If you want your character to be armoured, depending on what it is, you may be better off asking for a lend. However:

  • Fake-fur generally counts as fur
  • Leatherette and clothing-weight leather can count as thin leather
  • Good suede or biker-leather can count as thick leather
  • Knitted woolly chain-mail and cheap dressing-up plastic plate don’t generally count as anything.

Where to Look


On the Traders page you’ll find a reasonably up-to-date list of LARP kit traders of all shapes and sizes, as well as some that don’t know they sell good kit. Not always the cheapest option, but a good way to get distinctive kit in distinctive styles; a number of them do custom work as well.

There are also various kit fairs throughout the year; BathLARP generally tries to arrange for a single trader to come down towards the beginning of the year.

Shops in Bath

Bath being what it is, there are a lot of charity shops and purveyors of oddities that are really good places to find kit on the cheap. We keep an up-to-date map of places we know – please make suggestions if you find anywhere else.

Club Commissions

Various members of the club are willing to make kit on commission; if there’s something you’re interested in, ask around. The following people have asked to be made known in particular:

Louisa – clothing and misc. accessories (if they can be sewn she’ll have a go).

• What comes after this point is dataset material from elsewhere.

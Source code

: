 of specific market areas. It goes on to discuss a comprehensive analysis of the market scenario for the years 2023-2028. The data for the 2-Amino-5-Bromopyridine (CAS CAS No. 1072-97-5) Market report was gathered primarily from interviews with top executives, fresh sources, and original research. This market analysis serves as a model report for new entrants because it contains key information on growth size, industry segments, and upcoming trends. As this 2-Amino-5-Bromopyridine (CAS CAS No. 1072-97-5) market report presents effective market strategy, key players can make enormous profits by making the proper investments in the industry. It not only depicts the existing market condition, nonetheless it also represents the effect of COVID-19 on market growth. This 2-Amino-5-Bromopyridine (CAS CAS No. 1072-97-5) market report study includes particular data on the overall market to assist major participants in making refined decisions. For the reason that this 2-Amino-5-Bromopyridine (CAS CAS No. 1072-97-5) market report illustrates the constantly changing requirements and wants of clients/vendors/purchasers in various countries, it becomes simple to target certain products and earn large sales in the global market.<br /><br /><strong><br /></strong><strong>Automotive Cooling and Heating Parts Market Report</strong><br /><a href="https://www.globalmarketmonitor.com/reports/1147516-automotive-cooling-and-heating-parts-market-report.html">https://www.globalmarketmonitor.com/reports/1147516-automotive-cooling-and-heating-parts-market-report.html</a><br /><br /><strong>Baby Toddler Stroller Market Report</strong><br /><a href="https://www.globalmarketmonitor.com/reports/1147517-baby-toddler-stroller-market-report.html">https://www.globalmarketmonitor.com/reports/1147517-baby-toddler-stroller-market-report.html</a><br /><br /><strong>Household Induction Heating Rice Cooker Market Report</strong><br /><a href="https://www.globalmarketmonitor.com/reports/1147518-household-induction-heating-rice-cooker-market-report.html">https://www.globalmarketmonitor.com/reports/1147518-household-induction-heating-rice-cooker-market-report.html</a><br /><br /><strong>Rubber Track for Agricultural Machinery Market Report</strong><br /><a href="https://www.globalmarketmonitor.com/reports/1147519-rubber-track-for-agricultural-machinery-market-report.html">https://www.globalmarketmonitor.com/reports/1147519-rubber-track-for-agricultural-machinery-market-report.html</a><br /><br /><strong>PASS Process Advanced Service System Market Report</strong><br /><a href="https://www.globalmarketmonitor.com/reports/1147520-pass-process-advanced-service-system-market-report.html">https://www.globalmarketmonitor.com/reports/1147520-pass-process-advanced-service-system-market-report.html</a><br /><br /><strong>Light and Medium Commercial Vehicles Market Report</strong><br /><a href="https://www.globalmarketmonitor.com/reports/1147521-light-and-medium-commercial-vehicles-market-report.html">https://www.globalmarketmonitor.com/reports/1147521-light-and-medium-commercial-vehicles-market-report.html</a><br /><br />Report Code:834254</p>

Making your own kit is a lot easier than it sounds. The Useful Websites page has links to some fairly simple and straightforward kit-making sites including Daisy’s No Excuses page, which explains how to make a simple tunic/robe/cloak/coat set for under £15.

As for fabric, charity shop curtains are a cheap way to get a variety of fabrics, or there are fabric and haberdashery shops around Bath (also on the map.